First, we retrieve the data and save it as an object named data_woj. Next, we use the as_tibble() command which essentially prints our data in a nicer format. The data does not change, we just get additional information (such as the type of data it contains).
Make sure to have the tidycomm and the tidyverse package installed before running this command!

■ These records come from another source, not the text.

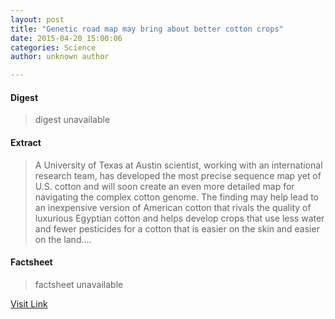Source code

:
 ```yaml
---
layout: post
title: "Genetic road map may bring about better cotton crops"
date: 2015-04-20 15:00:06
categories: Science
author: unknown author

---
```



#### Digest
>digest unavailable

#### Extract
>A University of Texas at Austin scientist, working with an international research team, has developed the most precise sequence map yet of U.S. cotton and will soon create an even more detailed map for navigating the complex cotton genome. The finding may help lead to an inexpensive version of American cotton that rivals the quality of luxurious Egyptian cotton and helps develop crops that use less water and fewer pesticides for a cotton that is easier on the skin and easier on the land....

#### Factsheet
>factsheet unavailable

[Visit Link](http://phys.org/news348739942.html)


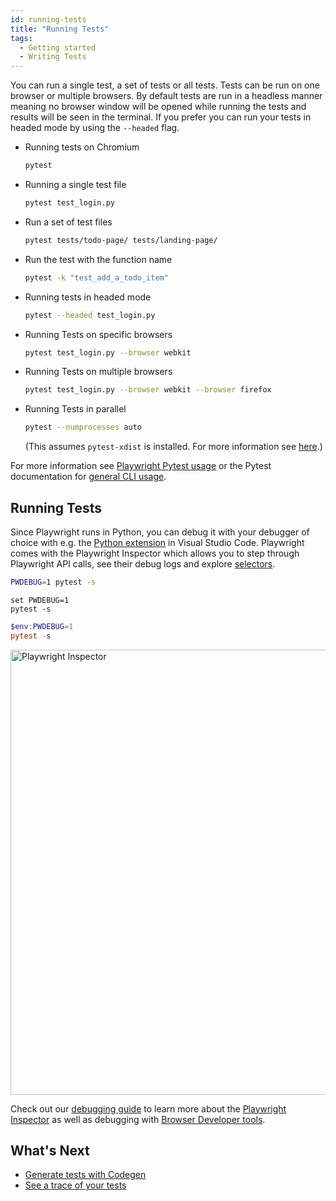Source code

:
 ```yaml
---
id: running-tests
title: "Running Tests"
tags:
  - Getting started
  - Writing Tests
---
```


You can run a single test, a set of tests or all tests. Tests can be run on one browser or multiple browsers. By default tests are run in a headless manner meaning no browser window will be opened while running the tests and results will be seen in the terminal. If you prefer you can run your tests in headed mode by using the `--headed` flag.

- Running tests on Chromium

  ```bash
  pytest
  ```

- Running a single test file

  ```bash
  pytest test_login.py
  ```

- Run a set of test files

  ```bash
  pytest tests/todo-page/ tests/landing-page/
  ```

- Run the test with the function name

  ```bash
  pytest -k "test_add_a_todo_item"
  ```

- Running tests in headed mode

  ```bash
  pytest --headed test_login.py
  ```

- Running Tests on specific browsers

  ```bash
  pytest test_login.py --browser webkit
  ```

- Running Tests on multiple browsers

  ```bash
  pytest test_login.py --browser webkit --browser firefox
  ```

- Running Tests in parallel

  ```bash
  pytest --numprocesses auto
  ```

  (This assumes `pytest-xdist` is installed. For more information see [here](./test-runners.md#parallelism-running-multiple-tests-at-once).)

For more information see [Playwright Pytest usage](./test-runners.md) or the Pytest documentation for [general CLI usage](https://docs.pytest.org/en/stable/usage.html).

## Running Tests

Since Playwright runs in Python, you can debug it with your debugger of choice with e.g. the [Python extension](https://code.visualstudio.com/docs/python/python-tutorial) in Visual Studio Code. Playwright comes with the Playwright Inspector which allows you to step through Playwright API calls, see their debug logs and explore [selectors](./selectors.md).


```bash tab=bash-bash lang=python
PWDEBUG=1 pytest -s
```

```batch tab=bash-batch lang=python
set PWDEBUG=1
pytest -s
```

```powershell tab=bash-powershell lang=python
$env:PWDEBUG=1
pytest -s
```
<img width="712" alt="Playwright Inspector" src="https://user-images.githubusercontent.com/883973/108614092-8c478a80-73ac-11eb-9597-67dfce110e00.png"></img>

Check out our [debugging guide](./debug.md) to learn more about the [Playwright Inspector](./debug.md#playwright-inspector) as well as debugging with [Browser Developer tools](./debug.md#browser-developer-tools).


## What's Next

- [Generate tests with Codegen](./codegen.md)
- [See a trace of your tests](./trace-viewer-intro.md)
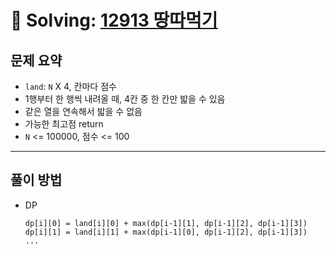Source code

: # 📝 Solving: [12913 땅따먹기](https://school.programmers.co.kr/learn/courses/30/lessons/12913)

## 문제 요약

- `land`: `N` X 4, 칸마다 점수
- 1행부터 한 행씩 내려올 때, 4칸 중 한 칸만 밟을 수 있음
- 같은 열을 연속해서 밟을 수 없음
- 가능한 최고점 return
- `N` <= 100000, 점수 <= 100

---

## 풀이 방법

- DP
  ```Python3
  dp[i][0] = land[i][0] + max(dp[i-1][1], dp[i-1][2], dp[i-1][3])
  dp[i][1] = land[i][1] + max(dp[i-1][0], dp[i-1][2], dp[i-1][3])
  ...
  ```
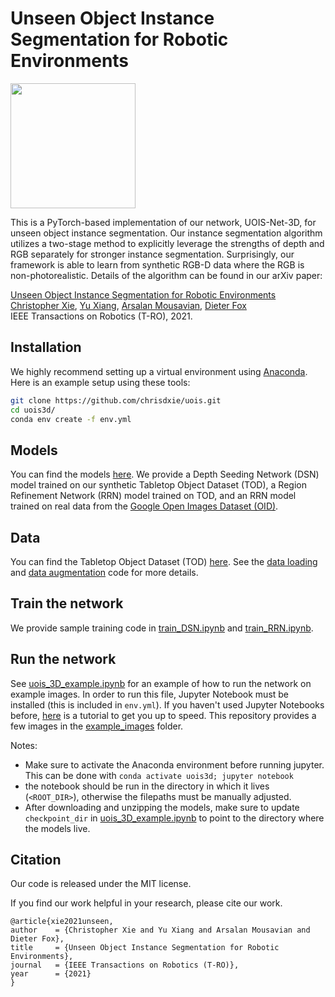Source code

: # Unseen Object Instance Segmentation for Robotic Environments

<img src="gifs/pipeline.gif" height="200" />

This is a PyTorch-based implementation of our network, UOIS-Net-3D, for unseen object instance segmentation. Our instance segmentation algorithm utilizes a two-stage method to explicitly leverage the strengths of depth and RGB separately for stronger instance segmentation. Surprisingly, our framework is able to learn from synthetic RGB-D data where the RGB is non-photorealistic. Details of the algorithm can be found in our arXiv paper:

[Unseen Object Instance Segmentation for Robotic Environments](https://arxiv.org/abs/2007.08073)<br/>
[Christopher Xie](https://chrisdxie.github.io), [Yu Xiang](https://yuxng.github.io), [Arsalan Mousavian](https://cs.gmu.edu/~amousavi/), [Dieter Fox](https://homes.cs.washington.edu/~fox/) <br/>
IEEE Transactions on Robotics (T-RO), 2021.

## Installation

We highly recommend setting up a virtual environment using [Anaconda](https://www.anaconda.com/distribution/). Here is an example setup using these tools:

```bash
git clone https://github.com/chrisdxie/uois.git
cd uois3d/
conda env create -f env.yml
```

## Models
You can find the models [here](https://drive.google.com/uc?export=download&id=1CZgHk5VfhfvUosb8xlgzg7aKhprLpGC3). We provide a Depth Seeding Network (DSN) model trained on our synthetic Tabletop Object Dataset (TOD), a Region Refinement Network (RRN) model trained on TOD, and an RRN model trained on real data from the [Google Open Images Dataset (OID)](https://storage.googleapis.com/openimages/web/download.html).

## Data
You can find the Tabletop Object Dataset (TOD) [here](https://drive.google.com/file/d/1itThz2GVBUAqXs3MaH92YWhoj0G6Mfg1/view?usp=sharing). See the [data loading](src/data_loader.py) and [data augmentation](src/data_augmentation.py) code for more details.

## Train the network
We provide sample training code in [train_DSN.ipynb](train_DSN.ipynb) and [train_RRN.ipynb](train_RRN.ipynb).

## Run the network
See [uois_3D_example.ipynb](uois_3D_example.ipynb) for an example of how to run the network on example images. In order to run this file, Jupyter Notebook must be installed (this is included in `env.yml`). If you haven't used Jupyter Notebooks before, [here](https://www.dataquest.io/blog/jupyter-notebook-tutorial/) is a tutorial to get you up to speed. This repository provides a few images in the [example_images](example_images/) folder. 

Notes:

* Make sure to activate the Anaconda environment before running jupyter. This can be done with ``` conda activate uois3d; jupyter notebook ```
* the notebook should be run in the directory in which it lives (`<ROOT_DIR>`), otherwise the filepaths must be manually adjusted.
* After downloading and unzipping the models, make sure to update `checkpoint_dir` in [uois_3D_example.ipynb](uois_3D_example.ipynb) to point to the directory where the models live.

## Citation
Our code is released under the MIT license.

If you find our work helpful in your research, please cite our work.

```
@article{xie2021unseen,
author    = {Christopher Xie and Yu Xiang and Arsalan Mousavian and Dieter Fox},
title     = {Unseen Object Instance Segmentation for Robotic Environments},
journal   = {IEEE Transactions on Robotics (T-RO)},
year      = {2021}
}
```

# we load the necessary packages
library(tidycomm)
library(tidyverse)
# loads the WoJ dataset shipped with tidycomm
data_woj <- tidycomm::WoJ
# we inspect the data
data_woj |>
as_tibble()# A tibble: 1,200 × 15
country reach employment temp_contract autonomy_selection autonomy_emphasis
<fct> <fct> <chr> <fct> <dbl> <dbl>
1 Germany Nati… Full-time Permanent 5 4
2 Germany Nati… Full-time Permanent 3 4
3 Switzerl… Regi… Full-time Permanent 4 4
4 Switzerl… Local Part-time Permanent 4 5
5 Austria Nati… Part-time Permanent 4 4
6 Switzerl… Local Freelancer <NA> 4 4
7 Germany Local Full-time Permanent 4 4
8 Denmark Nati… Full-time Permanent 3 3
9 Switzerl… Local Full-time Permanent 5 5
10 Denmark Nati… Full-time Permanent 2 4
# ℹ 1,190 more rows
# ℹ 9 more variables: ethics_1 <dbl>, ethics_2 <dbl>, ethics_3 <dbl>,
# ethics_4 <dbl>, work_experience <dbl>, trust_parliament <dbl>,
# trust_government <dbl>, trust_parties <dbl>, trust_politicians <dbl>
If we only want to inspect the first rows in our data set, we can use the head() command:
# A tibble: 6 × 15
country reach employment temp_contract autonomy_selection autonomy_emphasis
<fct> <fct> <chr> <fct> <dbl> <dbl>
1 Germany Nati… Full-time Permanent 5 4
2 Germany Nati… Full-time Permanent 3 4
3 Switzerla… Regi… Full-time Permanent 4 4
4 Switzerla… Local Part-time Permanent 4 5
5 Austria Nati… Part-time Permanent 4 4
6 Switzerla… Local Freelancer <NA> 4 4
# ℹ 9 more variables: ethics_1 <dbl>, ethics_2 <dbl>, ethics_3 <dbl>,
# ethics_4 <dbl>, work_experience <dbl>, trust_parliament <dbl>,
# trust_government <dbl>, trust_parties <dbl>, trust_politicians <dbl>
1.2 Pipes for readable workflows
A tidyverse workflow is typically written as a pipeline: you start with a dataset, then apply a sequence of data transformation steps.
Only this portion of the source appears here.